L’Associazione degli editori spagnoli (Aede), dal canto suo, ha lanciato un grido d’allarme per il futuro del settore, facendo una serie di richieste al governo spagnolo. Come l’applicazione dell’Iva allo 0%, attualmente è al 4. Gli editori si rifanno agli aiuti per difendere e sviluppare il pluralismo nella stampa, nati proprio che in occasione della crisi economica degli anni ’70, in vigore in molti paesi, sotto forma di rimborsi per le spese di distribuzione, di finanziamenti per lo sviluppo tecnologico, per la diffusione della lettura tra i giovani e per lo sviluppo dell’editoria web. E sottolineano l’esempio di paesi come l’Italia, la cui stampa ha ricevuto 150 milioni di euro, e la Francia, con 101 milioni.

Intanto, la situazione dell’occupazione giornalistica non è rosea.
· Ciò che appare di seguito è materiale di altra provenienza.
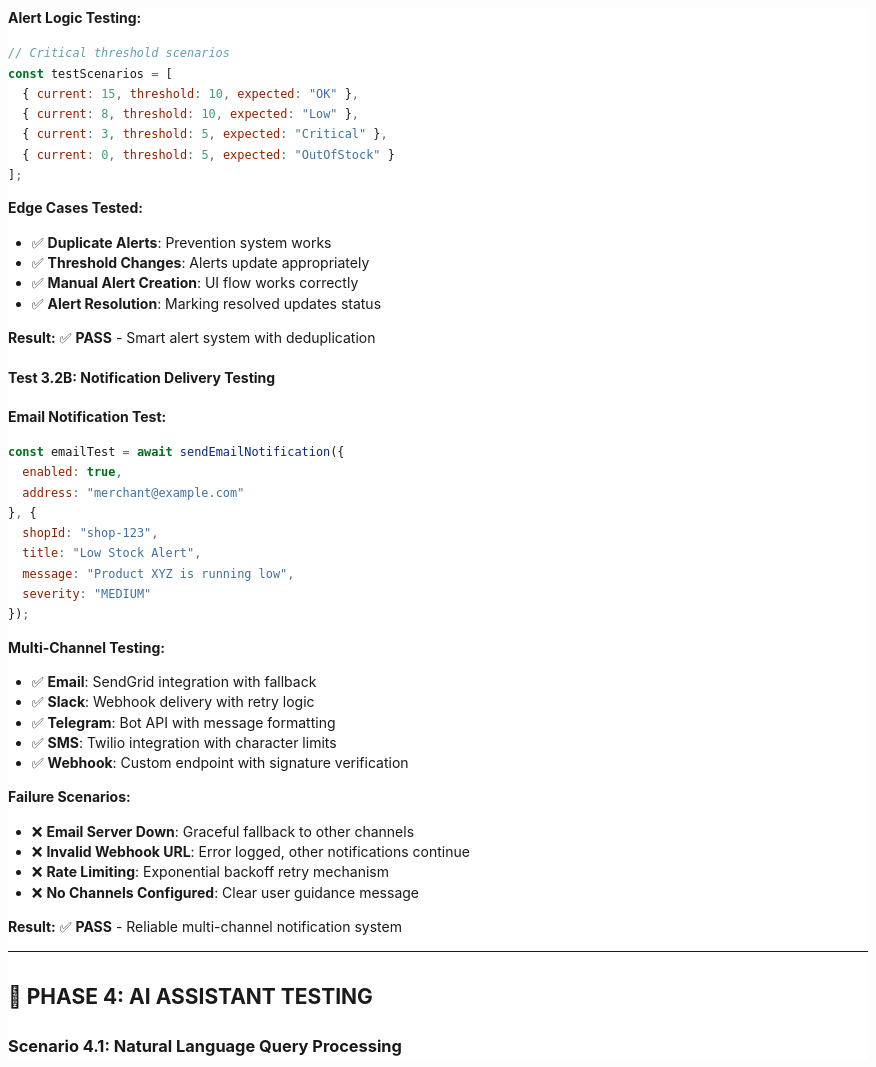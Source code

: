 **Alert Logic Testing:**
```javascript
// Critical threshold scenarios
const testScenarios = [
  { current: 15, threshold: 10, expected: "OK" },
  { current: 8, threshold: 10, expected: "Low" },
  { current: 3, threshold: 5, expected: "Critical" },
  { current: 0, threshold: 5, expected: "OutOfStock" }
];
```

**Edge Cases Tested:**
- ✅ **Duplicate Alerts**: Prevention system works
- ✅ **Threshold Changes**: Alerts update appropriately  
- ✅ **Manual Alert Creation**: UI flow works correctly
- ✅ **Alert Resolution**: Marking resolved updates status

**Result:** ✅ **PASS** - Smart alert system with deduplication

#### **Test 3.2B: Notification Delivery Testing**

**Email Notification Test:**
```javascript
const emailTest = await sendEmailNotification({
  enabled: true,
  address: "merchant@example.com"
}, {
  shopId: "shop-123",
  title: "Low Stock Alert",
  message: "Product XYZ is running low",
  severity: "MEDIUM"
});
```

**Multi-Channel Testing:**
- ✅ **Email**: SendGrid integration with fallback
- ✅ **Slack**: Webhook delivery with retry logic
- ✅ **Telegram**: Bot API with message formatting
- ✅ **SMS**: Twilio integration with character limits
- ✅ **Webhook**: Custom endpoint with signature verification

**Failure Scenarios:**
- ❌ **Email Server Down**: Graceful fallback to other channels
- ❌ **Invalid Webhook URL**: Error logged, other notifications continue
- ❌ **Rate Limiting**: Exponential backoff retry mechanism
- ❌ **No Channels Configured**: Clear user guidance message

**Result:** ✅ **PASS** - Reliable multi-channel notification system

---

## 🤖 **PHASE 4: AI ASSISTANT TESTING**

### **Scenario 4.1: Natural Language Query Processing**
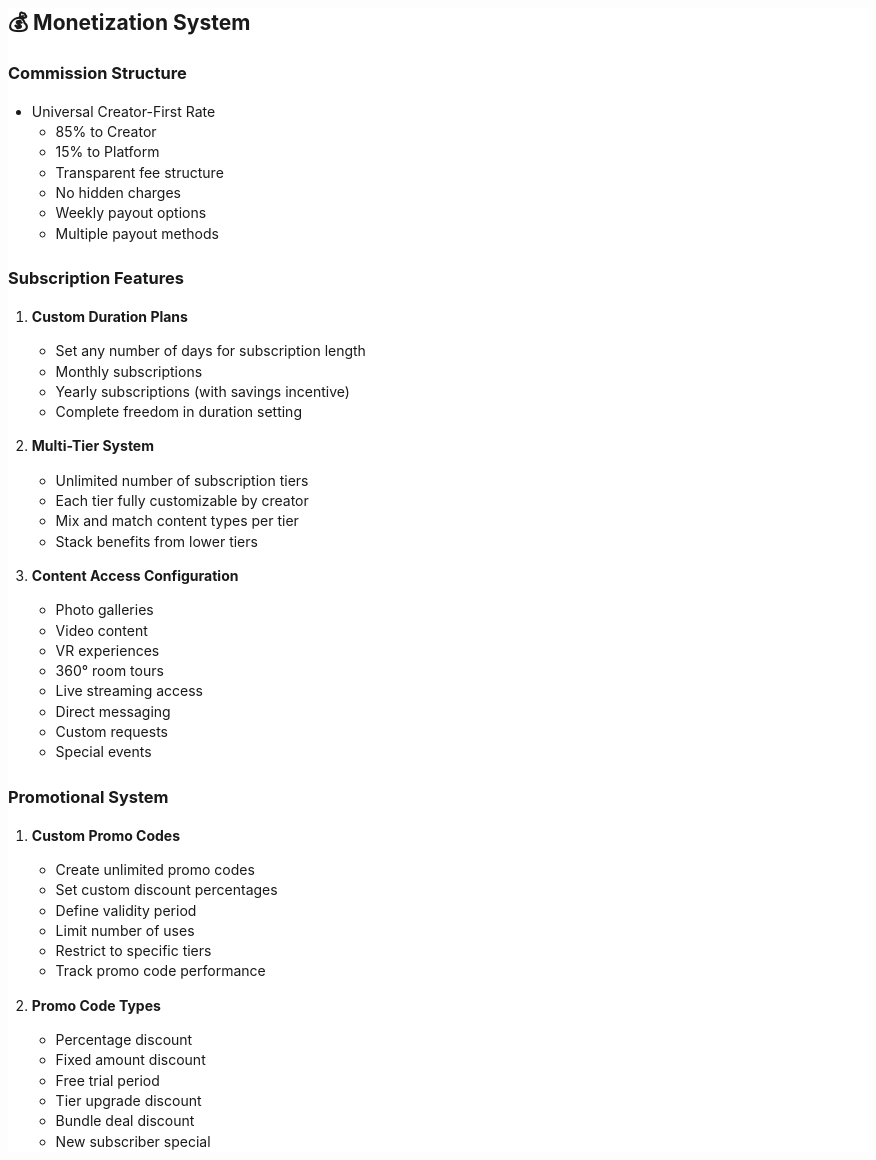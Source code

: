 ## 💰 Monetization System

### Commission Structure
- Universal Creator-First Rate
  - 85% to Creator
  - 15% to Platform
  - Transparent fee structure
  - No hidden charges
  - Weekly payout options
  - Multiple payout methods

### Subscription Features
1. **Custom Duration Plans**
   - Set any number of days for subscription length
   - Monthly subscriptions
   - Yearly subscriptions (with savings incentive)
   - Complete freedom in duration setting

2. **Multi-Tier System**
   - Unlimited number of subscription tiers
   - Each tier fully customizable by creator
   - Mix and match content types per tier
   - Stack benefits from lower tiers

3. **Content Access Configuration**
   - Photo galleries
   - Video content
   - VR experiences
   - 360° room tours
   - Live streaming access
   - Direct messaging
   - Custom requests
   - Special events

### Promotional System
1. **Custom Promo Codes**
   - Create unlimited promo codes
   - Set custom discount percentages
   - Define validity period
   - Limit number of uses
   - Restrict to specific tiers
   - Track promo code performance

2. **Promo Code Types**
   - Percentage discount
   - Fixed amount discount
   - Free trial period
   - Tier upgrade discount
   - Bundle deal discount
   - New subscriber special
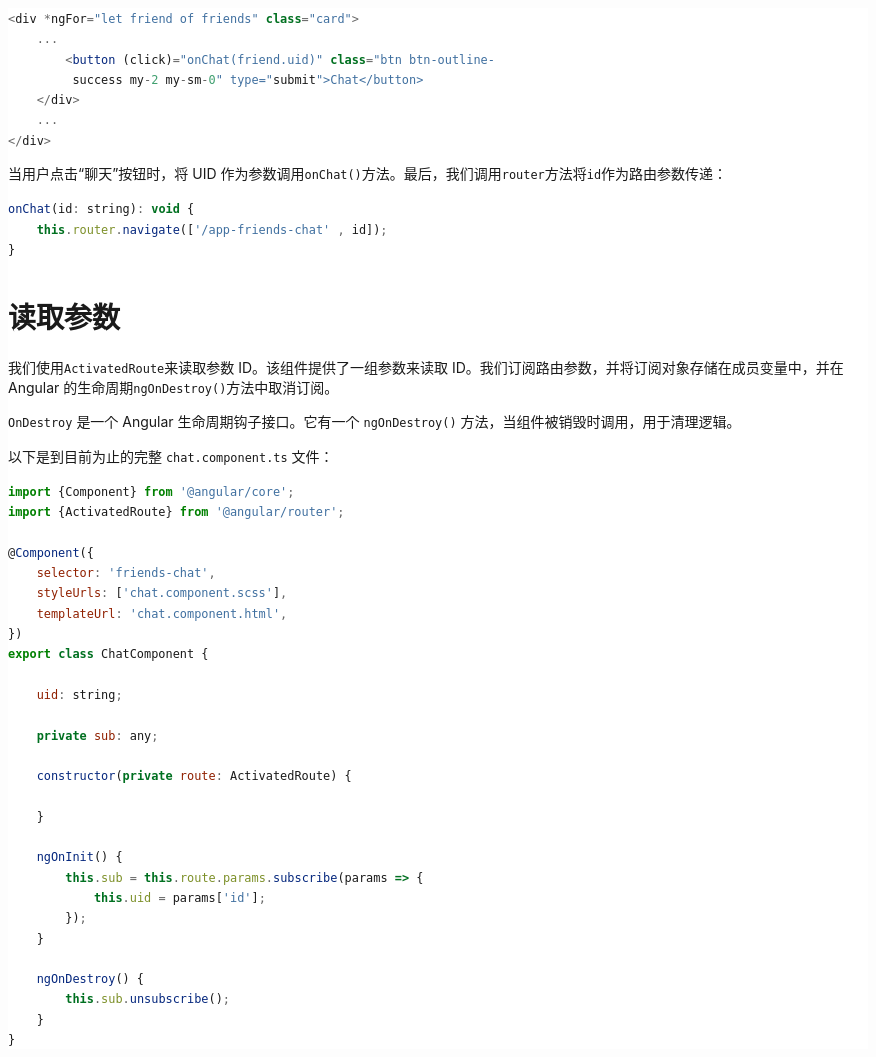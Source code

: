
 ```js
<div *ngFor="let friend of friends" class="card">
    ...
        <button (click)="onChat(friend.uid)" class="btn btn-outline-
         success my-2 my-sm-0" type="submit">Chat</button>
    </div>
    ...
</div>
```

当用户点击“聊天”按钮时，将 UID 作为参数调用`onChat()`方法。最后，我们调用`router`方法将`id`作为路由参数传递：

```js
onChat(id: string): void {
    this.router.navigate(['/app-friends-chat' , id]);
}
```

# 读取参数

我们使用`ActivatedRoute`来读取参数 ID。该组件提供了一组参数来读取 ID。我们订阅路由参数，并将订阅对象存储在成员变量中，并在 Angular 的生命周期`ngOnDestroy()`方法中取消订阅。

`OnDestroy` 是一个 Angular 生命周期钩子接口。它有一个 `ngOnDestroy()` 方法，当组件被销毁时调用，用于清理逻辑。

以下是到目前为止的完整 `chat.component.ts` 文件：

```js
import {Component} from '@angular/core';
import {ActivatedRoute} from '@angular/router';

@Component({
    selector: 'friends-chat',
    styleUrls: ['chat.component.scss'],
    templateUrl: 'chat.component.html',
})
export class ChatComponent {

    uid: string;

    private sub: any;

    constructor(private route: ActivatedRoute) {

    }

    ngOnInit() {
        this.sub = this.route.params.subscribe(params => {
            this.uid = params['id'];
        });
    }

    ngOnDestroy() {
        this.sub.unsubscribe();
    }
}
```

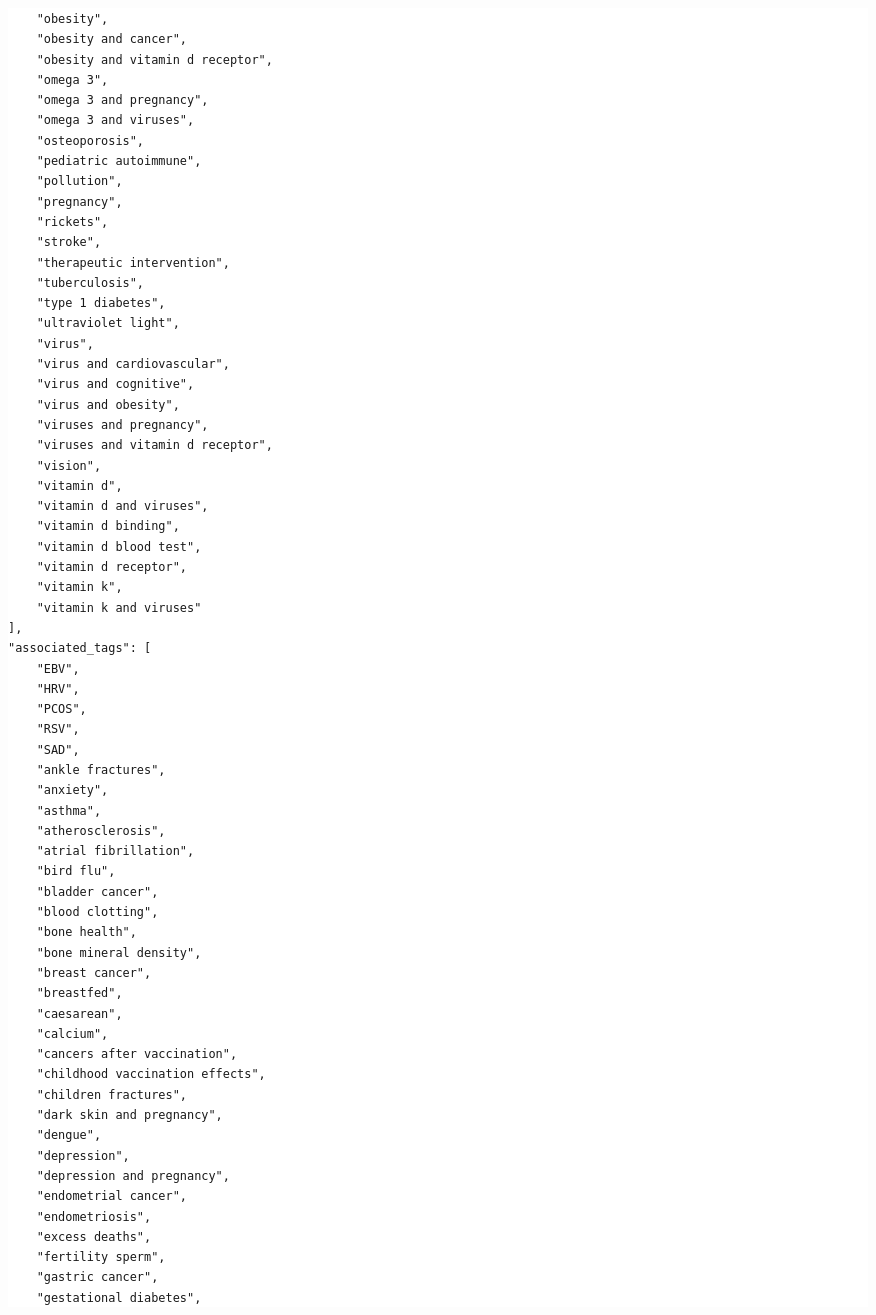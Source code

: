         "obesity",
        "obesity and cancer",
        "obesity and vitamin d receptor",
        "omega 3",
        "omega 3 and pregnancy",
        "omega 3 and viruses",
        "osteoporosis",
        "pediatric autoimmune",
        "pollution",
        "pregnancy",
        "rickets",
        "stroke",
        "therapeutic intervention",
        "tuberculosis",
        "type 1 diabetes",
        "ultraviolet light",
        "virus",
        "virus and cardiovascular",
        "virus and cognitive",
        "virus and obesity",
        "viruses and pregnancy",
        "viruses and vitamin d receptor",
        "vision",
        "vitamin d",
        "vitamin d and viruses",
        "vitamin d binding",
        "vitamin d blood test",
        "vitamin d receptor",
        "vitamin k",
        "vitamin k and viruses"
    ],
    "associated_tags": [
        "EBV",
        "HRV",
        "PCOS",
        "RSV",
        "SAD",
        "ankle fractures",
        "anxiety",
        "asthma",
        "atherosclerosis",
        "atrial fibrillation",
        "bird flu",
        "bladder cancer",
        "blood clotting",
        "bone health",
        "bone mineral density",
        "breast cancer",
        "breastfed",
        "caesarean",
        "calcium",
        "cancers after vaccination",
        "childhood vaccination effects",
        "children fractures",
        "dark skin and pregnancy",
        "dengue",
        "depression",
        "depression and pregnancy",
        "endometrial cancer",
        "endometriosis",
        "excess deaths",
        "fertility sperm",
        "gastric cancer",
        "gestational diabetes",
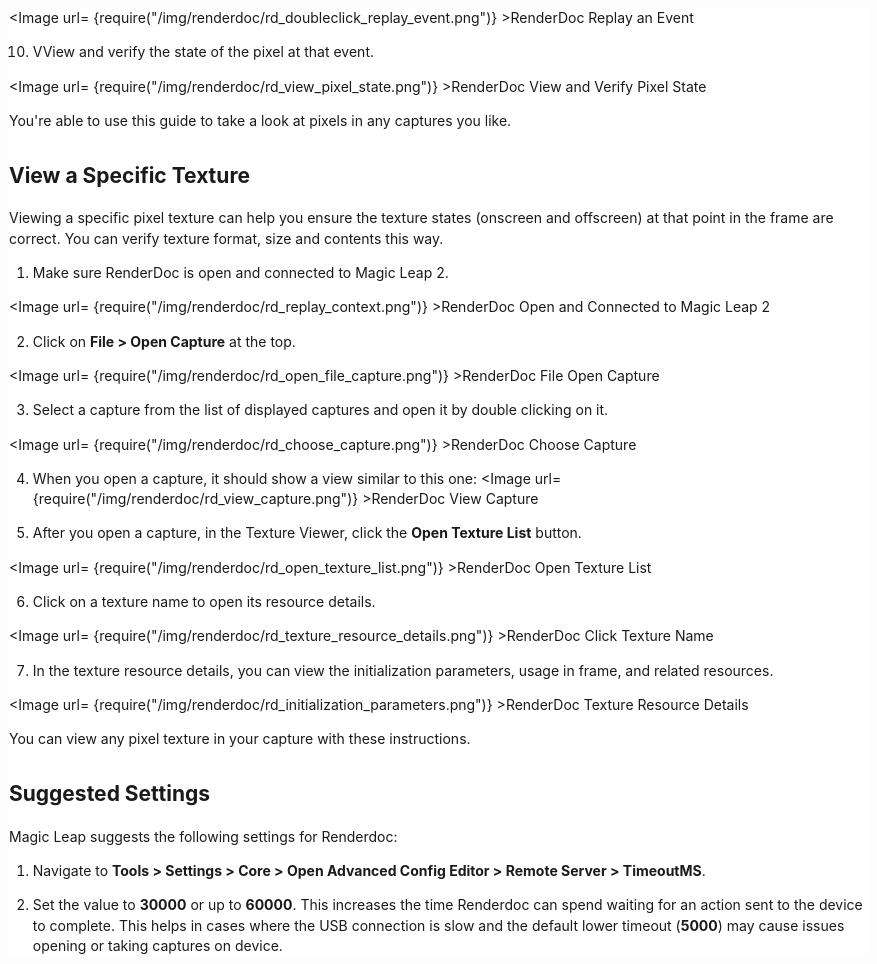<Image url= {require("/img/renderdoc/rd_doubleclick_replay_event.png")} >RenderDoc Replay an Event</Image>

10. VView and verify the state of the pixel at that event. 

<Image url= {require("/img/renderdoc/rd_view_pixel_state.png")} >RenderDoc View and Verify Pixel State</Image> 

You're able to use this guide to take a look at pixels in any captures you like.

## View a Specific Texture 

Viewing a specific pixel texture can help you ensure the texture states (onscreen and offscreen) at that point in the frame are correct. You can verify texture format, size and contents this way.

1. Make sure RenderDoc is open and connected to Magic Leap 2. 

<Image url= {require("/img/renderdoc/rd_replay_context.png")} >RenderDoc Open and Connected to Magic Leap 2</Image>

2. Click on **File > Open Capture** at the top. 

<Image url= {require("/img/renderdoc/rd_open_file_capture.png")} >RenderDoc File Open Capture</Image>

3. Select a capture from the list of displayed captures and open it by double clicking on it. 

<Image url= {require("/img/renderdoc/rd_choose_capture.png")} >RenderDoc Choose Capture</Image>

4. When you open a capture, it should show a view similar to this one: <Image url= {require("/img/renderdoc/rd_view_capture.png")} >RenderDoc View Capture</Image>

5. After you open a capture, in the Texture Viewer, click the **Open Texture List** button. 

<Image url= {require("/img/renderdoc/rd_open_texture_list.png")} >RenderDoc Open Texture List</Image>

6. Click on a texture name to open its resource details.

 <Image url= {require("/img/renderdoc/rd_texture_resource_details.png")} >RenderDoc Click Texture Name</Image>

7. In the texture resource details, you can view the initialization parameters, usage in frame, and related resources. 

<Image url= {require("/img/renderdoc/rd_initialization_parameters.png")} >RenderDoc Texture Resource Details</Image>

You can view any pixel texture in your capture with these instructions.

## Suggested Settings

Magic Leap suggests the following settings for Renderdoc:

1. Navigate to **Tools > Settings > Core > Open Advanced Config Editor > Remote Server > TimeoutMS**. 

2. Set the value to **30000** or up to **60000**. This increases the time Renderdoc can spend waiting for an action sent to the device to complete. This helps in cases where the USB connection is slow and the default lower timeout (**5000**) may cause issues opening or taking captures on device.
Allo scorso settembre, dei circa 50mila giornalisti spagnoli, 3.247 erano in disoccupazione, altri 4.374 in condizioni di lavoro precarie e instabili e nei tre mesi precedenti, in 450 avevano perso il posto, secondo i dati dell’Instituto Nacional de Empleo (Inem), presentati lo scorso dicembre nell’ambito del Rapporto annuale sulla professione giornalistica della Asociación de la Prensa de Madrid (Apm).

In quell’occasione, il presidente dell’Apm, Fernando González Urbaneja, ha fatto previsioni fosche per il 2009, citando un’inchiesta del Rapporto per la quale 6 direttori di testata spagnoli su 10 prevedono licenziamenti nella loro redazione. Una perdita più vicina «ai duemila che ai mille posti», secondo Urbaneja, che ha invitato gli editori a preservare la forza lavoro, gli inserzionisti a premiare la qualità e il governo a non aiutare solo gli amici e a perseguire con durezza la precarietà lavorativa.
Se nel 2009 ci saranno «perdite superiori ai 3000 posti di lavoro – ha aggiunto Urbaneja – sarà una catastrofe». (Beh, buona giornata.)